2) SAP on Azure and AWS

Brilliant strategic move because SAP realized it’s too late try outspending Microsoft and Amazon on cloud infrastructure.

3) Concur

This was a very smart acquisition and getting Steve Singh and his team was very good idea. New SAP offerings like S4 finally captured what was missing – a focus on users not just on process.

4) SAPUI5

Yes, this is your very powerful weapon against Salesforce. Remember that the number one reason why companies adopted Salesforce was to create an overlay of ugly SAP screens that were not popular with users. Especially for the younger generation that doesn’t fancy grey screens with small font type and reading 700 page guide-books just to understand how to work with an app. The Facebook generation doesn’t read manuals.

 

What SAP needs to do better

SAP screen needs to improve

1) Don’t compete on marketing

The more you compete the more you lose. Why? Because SAP doesn’t have a “cult” status. SAP is a great legacy application but one without a team of fan boys and fan girls ready to defend its honour on internet forums, Twitter, LinkedIn, and elsewhere. Bill McDermott (with all due respect) is not a cult-like figure like Marc Benioff, able to rally a hundred thousand customers to his conference and make that conference seem like a rock concert. 

2) Focus on core

SAP is like a BMW. It may not be the coolest looking car in the world but it’s extremely reliable. So anyone who needs to ensure his company operates according to the right standards and that all costs are well monitored – SAP is the winner. You’ve known that for years. SAP core buyers are the CEO, CFO, and COO. Don’t lose this market because these ultimate decision makers are the ones with signing power.
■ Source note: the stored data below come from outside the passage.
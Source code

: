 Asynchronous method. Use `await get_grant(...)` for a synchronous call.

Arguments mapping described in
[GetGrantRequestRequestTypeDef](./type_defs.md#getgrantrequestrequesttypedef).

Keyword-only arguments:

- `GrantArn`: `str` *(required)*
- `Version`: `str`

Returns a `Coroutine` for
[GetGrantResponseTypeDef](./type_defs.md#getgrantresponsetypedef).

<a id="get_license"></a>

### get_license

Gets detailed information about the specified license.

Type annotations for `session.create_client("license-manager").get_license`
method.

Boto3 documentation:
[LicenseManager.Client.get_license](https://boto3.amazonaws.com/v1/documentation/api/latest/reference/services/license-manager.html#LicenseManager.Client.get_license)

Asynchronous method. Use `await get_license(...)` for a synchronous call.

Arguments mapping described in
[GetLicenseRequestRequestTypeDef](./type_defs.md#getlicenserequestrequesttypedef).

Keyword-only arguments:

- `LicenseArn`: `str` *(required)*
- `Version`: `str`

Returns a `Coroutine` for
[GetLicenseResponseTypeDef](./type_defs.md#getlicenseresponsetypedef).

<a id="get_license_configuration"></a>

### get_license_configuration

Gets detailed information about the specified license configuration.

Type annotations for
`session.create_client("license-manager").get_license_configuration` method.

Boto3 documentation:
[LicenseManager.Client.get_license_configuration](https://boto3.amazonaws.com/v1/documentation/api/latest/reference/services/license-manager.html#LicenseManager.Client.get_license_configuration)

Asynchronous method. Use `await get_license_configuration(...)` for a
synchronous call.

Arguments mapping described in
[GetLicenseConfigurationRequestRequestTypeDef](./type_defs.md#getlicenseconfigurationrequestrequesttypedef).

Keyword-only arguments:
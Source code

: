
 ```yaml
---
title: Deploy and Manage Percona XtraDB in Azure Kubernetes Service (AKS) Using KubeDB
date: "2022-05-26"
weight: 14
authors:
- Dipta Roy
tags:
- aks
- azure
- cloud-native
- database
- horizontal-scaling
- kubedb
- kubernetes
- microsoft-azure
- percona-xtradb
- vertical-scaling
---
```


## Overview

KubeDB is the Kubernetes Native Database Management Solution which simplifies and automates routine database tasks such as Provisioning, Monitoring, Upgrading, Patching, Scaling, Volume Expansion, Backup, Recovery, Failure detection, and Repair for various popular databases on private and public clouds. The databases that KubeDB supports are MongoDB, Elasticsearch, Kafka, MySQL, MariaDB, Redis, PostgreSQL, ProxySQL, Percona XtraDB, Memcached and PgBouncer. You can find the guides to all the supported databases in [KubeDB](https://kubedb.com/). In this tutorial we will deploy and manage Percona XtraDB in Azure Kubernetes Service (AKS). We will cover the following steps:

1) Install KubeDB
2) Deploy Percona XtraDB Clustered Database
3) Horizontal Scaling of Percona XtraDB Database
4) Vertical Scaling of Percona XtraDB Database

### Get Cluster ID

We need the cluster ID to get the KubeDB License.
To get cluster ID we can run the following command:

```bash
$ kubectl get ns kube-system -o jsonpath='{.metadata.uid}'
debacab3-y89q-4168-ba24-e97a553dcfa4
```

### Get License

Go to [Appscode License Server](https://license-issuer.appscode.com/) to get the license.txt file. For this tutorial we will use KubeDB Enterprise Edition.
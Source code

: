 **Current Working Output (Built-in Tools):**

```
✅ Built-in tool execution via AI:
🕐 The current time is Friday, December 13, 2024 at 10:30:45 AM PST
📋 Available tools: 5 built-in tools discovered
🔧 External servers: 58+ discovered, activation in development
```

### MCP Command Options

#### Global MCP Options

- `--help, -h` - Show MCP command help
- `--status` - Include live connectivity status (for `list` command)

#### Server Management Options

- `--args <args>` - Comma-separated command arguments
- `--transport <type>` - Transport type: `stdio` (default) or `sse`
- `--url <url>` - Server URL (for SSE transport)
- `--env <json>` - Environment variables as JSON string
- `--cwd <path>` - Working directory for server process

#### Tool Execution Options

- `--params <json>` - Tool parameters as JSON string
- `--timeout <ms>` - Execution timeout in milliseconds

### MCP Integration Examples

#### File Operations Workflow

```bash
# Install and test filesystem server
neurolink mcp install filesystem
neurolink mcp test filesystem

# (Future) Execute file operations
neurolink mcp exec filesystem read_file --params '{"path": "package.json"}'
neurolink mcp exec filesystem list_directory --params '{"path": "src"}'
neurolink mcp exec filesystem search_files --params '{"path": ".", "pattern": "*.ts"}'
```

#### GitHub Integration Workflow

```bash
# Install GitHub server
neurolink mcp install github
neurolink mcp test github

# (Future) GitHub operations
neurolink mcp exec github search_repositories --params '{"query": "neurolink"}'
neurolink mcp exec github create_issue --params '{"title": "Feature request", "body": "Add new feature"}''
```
3) Focus on user experience – NOW!

There are only two massively adopted applications with a totally awful user experience. One is called – Lotus Notes. Any victim, I am among them, who was “forced” to use this totally user hostile UI knows what I’m talking about. It’s designed against users not for users. Another anti-user system is SAP. Using zillions of complicated keyboard shortcuts is a nightmare for anyone who’s experienced Salesforce. So if you don’t do something about this Salesforce will continue to overlay SAP and you will become a data backend – one that can be replaced when something better comes along.

4) M&A

There is only one company that could tip the balance. I said this in June 2016 and reiterated my buy recommendation in August, you should buy Pega Systems before Oracle, Microsoft, or Salesforce. There is no one that has any chance at disrupting Salesforce. Any smaller M&A like Qlik, Tableau, Box, Dropbox, Marketo, Hubspot… etc. would have very little impact on the major Salesforce advantage over SAP – CRM. If you want to go back to CRM-wars you need to buy market share. There is only company – PEGA.

 

Conclusion

You may disagree with me or not - either way, please leave your comments below. So here is my answer as someone who spent the last 7 years competing and winning against SAP.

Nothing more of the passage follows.